Alzheimer's disease accounts for the majority of dementia cases, but a substantial number of persons may be affected by other dementias, including vascular dementia (10 to 20 percent of cases), dementia with Lewy bodies (10 to 15 percent), and frontotemporal dementia (5 to 15 percent). Kawas presents a clinical review of the early diagnosis and treatment of dementia.

The diagnostic criteria for dementia require the patient to have cognitive impairment severe enough to cause social or occupational disability in at least two domains, including memory, language, calculations, orientation, and judgment. The author recommends using a formal testing instrument, such as the Mini-Mental State Examination (MMSE), for detection and follow-up of cognitive decline. Patients with disabling cognitive impairment in at least two domains generally score less than 24 on the MMSE. Patients with only mild cognitive impairment usually score 24 or higher but typically do poorly on the memory component of the examination, which tests for recall of three named objects. The MMSE score should be adjusted for age and education level. A table of cutoff values for normal scores is available at http://www.nemc.org/ psych/mmse.asp.

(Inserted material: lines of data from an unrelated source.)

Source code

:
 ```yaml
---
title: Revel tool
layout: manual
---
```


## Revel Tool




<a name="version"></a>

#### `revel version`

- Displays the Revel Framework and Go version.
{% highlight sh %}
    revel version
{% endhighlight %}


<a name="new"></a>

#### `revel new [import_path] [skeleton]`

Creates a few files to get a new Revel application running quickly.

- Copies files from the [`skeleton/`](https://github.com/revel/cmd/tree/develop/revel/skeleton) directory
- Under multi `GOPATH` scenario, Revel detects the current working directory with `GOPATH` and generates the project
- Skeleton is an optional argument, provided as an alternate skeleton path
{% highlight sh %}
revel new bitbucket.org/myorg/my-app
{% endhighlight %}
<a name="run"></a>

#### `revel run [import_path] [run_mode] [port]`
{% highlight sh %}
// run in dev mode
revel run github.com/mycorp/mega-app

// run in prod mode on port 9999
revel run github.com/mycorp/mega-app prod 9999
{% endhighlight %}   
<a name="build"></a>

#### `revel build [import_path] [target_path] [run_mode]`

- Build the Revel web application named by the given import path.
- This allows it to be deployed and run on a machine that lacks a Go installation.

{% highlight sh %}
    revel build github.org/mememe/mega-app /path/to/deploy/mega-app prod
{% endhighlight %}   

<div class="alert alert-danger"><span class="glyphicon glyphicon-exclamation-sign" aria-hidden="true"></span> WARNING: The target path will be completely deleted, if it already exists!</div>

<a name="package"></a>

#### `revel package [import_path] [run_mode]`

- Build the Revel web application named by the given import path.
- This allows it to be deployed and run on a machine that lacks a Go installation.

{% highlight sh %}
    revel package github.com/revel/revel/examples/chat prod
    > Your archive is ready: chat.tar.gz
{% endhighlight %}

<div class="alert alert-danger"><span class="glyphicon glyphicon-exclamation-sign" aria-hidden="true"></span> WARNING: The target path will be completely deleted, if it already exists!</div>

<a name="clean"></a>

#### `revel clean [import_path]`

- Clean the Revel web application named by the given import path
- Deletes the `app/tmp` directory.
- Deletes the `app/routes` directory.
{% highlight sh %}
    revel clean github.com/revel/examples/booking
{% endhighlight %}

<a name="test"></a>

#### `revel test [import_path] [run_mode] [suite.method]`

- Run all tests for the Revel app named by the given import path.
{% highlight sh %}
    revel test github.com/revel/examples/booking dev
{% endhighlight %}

In addition to the MMSE, the recommended work-up for a patient reporting early signs of cognitive decline includes a thorough history and physical examination. Special attention should be given to screening for medications that may be impairing cognition, such as prescription and over-the-counter sleeping pills, antianxiety medications, and cold and allergy preparations. Non-contrast-enhanced computed tomography or magnetic resonance imaging of the brain is recommended, as is a limited battery of laboratory tests (i.e., electrolyte levels; renal, hepatic, and thyroid function tests; vitamin B12 level). The author notes that B12 deficiency or thyroid dysfunction is rarely the sole cause of dementia but commonly coexist and warrant treatment to improve function. All patients with cognitive decline should be asked about possible depression, which can mimic dementia and be a coexistent complication.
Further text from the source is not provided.